• _Plain-text document sources_:

◇ ◇ ◇ ◇

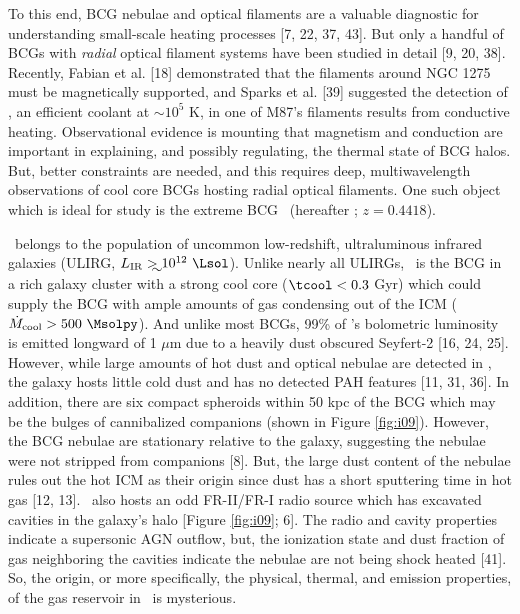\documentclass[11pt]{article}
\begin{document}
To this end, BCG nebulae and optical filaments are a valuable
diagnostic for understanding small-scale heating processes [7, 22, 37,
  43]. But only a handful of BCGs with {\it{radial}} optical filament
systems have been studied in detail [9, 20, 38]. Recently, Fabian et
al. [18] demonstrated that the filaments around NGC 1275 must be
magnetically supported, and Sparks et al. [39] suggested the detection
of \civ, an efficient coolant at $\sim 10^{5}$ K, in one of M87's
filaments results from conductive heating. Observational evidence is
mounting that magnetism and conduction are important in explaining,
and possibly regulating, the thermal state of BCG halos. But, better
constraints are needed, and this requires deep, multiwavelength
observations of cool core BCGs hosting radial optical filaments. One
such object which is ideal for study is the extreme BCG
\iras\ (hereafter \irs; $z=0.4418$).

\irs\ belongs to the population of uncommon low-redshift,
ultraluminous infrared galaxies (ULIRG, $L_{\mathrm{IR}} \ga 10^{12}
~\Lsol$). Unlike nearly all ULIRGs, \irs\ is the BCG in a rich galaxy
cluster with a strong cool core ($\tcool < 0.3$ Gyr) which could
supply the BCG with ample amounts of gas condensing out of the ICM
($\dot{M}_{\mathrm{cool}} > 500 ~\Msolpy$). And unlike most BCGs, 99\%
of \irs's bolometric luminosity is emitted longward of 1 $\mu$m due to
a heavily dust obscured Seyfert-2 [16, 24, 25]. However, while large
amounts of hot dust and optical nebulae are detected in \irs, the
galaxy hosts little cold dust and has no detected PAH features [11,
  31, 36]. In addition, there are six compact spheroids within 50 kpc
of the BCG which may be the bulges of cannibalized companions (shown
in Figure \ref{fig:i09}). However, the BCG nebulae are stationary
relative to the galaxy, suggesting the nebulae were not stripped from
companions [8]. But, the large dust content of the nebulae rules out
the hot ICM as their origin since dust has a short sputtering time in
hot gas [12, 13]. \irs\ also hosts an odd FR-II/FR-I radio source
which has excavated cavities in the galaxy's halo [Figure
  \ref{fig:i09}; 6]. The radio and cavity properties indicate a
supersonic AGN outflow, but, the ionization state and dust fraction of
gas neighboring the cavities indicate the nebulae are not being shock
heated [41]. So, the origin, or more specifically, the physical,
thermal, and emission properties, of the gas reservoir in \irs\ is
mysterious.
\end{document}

◇ ◇ ◇ ◇

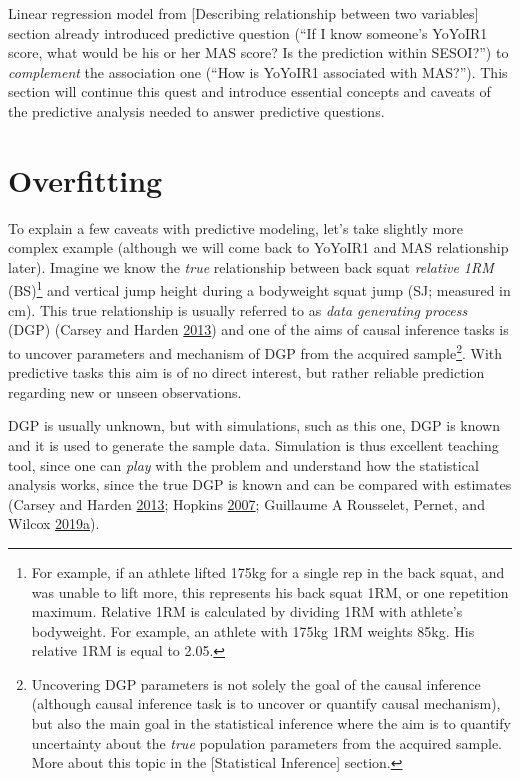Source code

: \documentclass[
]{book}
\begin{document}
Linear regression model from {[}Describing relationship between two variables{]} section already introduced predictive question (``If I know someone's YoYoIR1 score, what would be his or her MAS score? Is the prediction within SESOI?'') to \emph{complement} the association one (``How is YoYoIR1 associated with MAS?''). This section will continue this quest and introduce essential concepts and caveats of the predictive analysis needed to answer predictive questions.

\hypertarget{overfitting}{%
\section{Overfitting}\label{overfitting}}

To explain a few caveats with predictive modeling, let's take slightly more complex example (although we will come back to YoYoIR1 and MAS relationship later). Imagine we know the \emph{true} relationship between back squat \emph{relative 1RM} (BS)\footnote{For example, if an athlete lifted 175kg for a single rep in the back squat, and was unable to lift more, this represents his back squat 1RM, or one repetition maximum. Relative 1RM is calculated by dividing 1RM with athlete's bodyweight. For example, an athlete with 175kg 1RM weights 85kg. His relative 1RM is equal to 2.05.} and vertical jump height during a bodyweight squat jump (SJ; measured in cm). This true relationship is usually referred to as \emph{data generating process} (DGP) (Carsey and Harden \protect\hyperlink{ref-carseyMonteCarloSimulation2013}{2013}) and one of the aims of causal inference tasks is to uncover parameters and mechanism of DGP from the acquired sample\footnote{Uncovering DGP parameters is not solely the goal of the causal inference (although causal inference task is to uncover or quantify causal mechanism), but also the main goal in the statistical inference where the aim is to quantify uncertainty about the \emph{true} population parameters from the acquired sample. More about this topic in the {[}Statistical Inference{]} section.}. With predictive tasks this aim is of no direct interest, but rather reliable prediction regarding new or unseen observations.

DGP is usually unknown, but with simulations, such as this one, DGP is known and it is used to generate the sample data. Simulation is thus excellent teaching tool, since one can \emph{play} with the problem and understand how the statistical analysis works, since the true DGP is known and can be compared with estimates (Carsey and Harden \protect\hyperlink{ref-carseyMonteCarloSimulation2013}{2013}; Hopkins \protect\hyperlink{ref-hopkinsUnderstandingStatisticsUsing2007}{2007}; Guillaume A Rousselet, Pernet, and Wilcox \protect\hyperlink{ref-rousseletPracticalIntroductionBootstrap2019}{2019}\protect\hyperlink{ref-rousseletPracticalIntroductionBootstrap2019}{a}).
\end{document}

◇ ◇ ◇ ◇

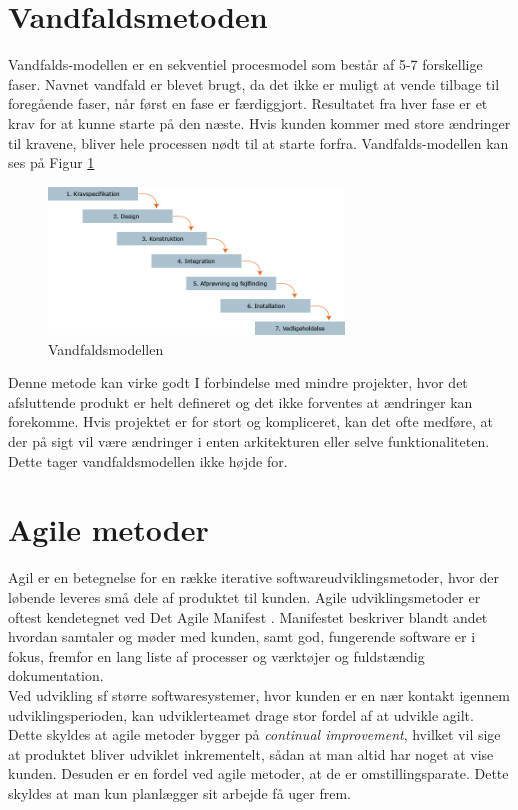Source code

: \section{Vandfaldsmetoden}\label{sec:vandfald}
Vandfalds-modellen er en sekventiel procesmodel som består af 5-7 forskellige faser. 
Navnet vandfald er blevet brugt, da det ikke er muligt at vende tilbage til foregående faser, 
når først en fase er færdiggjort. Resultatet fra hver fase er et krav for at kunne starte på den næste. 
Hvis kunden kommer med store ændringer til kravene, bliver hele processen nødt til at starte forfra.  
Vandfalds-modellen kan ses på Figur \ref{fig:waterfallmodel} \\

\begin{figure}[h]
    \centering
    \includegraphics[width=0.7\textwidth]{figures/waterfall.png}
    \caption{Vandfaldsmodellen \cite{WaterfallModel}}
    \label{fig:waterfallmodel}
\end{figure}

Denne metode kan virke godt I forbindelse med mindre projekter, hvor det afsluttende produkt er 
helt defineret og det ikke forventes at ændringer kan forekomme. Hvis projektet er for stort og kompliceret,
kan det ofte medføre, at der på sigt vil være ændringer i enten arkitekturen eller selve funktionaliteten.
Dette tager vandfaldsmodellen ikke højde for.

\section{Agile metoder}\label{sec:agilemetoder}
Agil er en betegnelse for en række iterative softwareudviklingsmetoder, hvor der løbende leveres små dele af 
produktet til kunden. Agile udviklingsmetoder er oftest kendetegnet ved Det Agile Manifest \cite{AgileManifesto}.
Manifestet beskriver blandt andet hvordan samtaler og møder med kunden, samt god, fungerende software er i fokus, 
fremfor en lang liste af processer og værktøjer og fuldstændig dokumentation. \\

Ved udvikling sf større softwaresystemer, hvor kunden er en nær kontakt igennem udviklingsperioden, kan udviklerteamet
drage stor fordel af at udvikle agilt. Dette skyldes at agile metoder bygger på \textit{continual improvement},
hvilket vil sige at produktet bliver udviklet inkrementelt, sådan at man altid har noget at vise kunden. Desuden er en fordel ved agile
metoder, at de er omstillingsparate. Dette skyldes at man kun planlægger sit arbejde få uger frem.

◇ ◇ ◇ ◇

• _What needs to be done_: Across the entries, how many lines contain "cavities"? Reply with the number only.

• _Finished exercise_: 2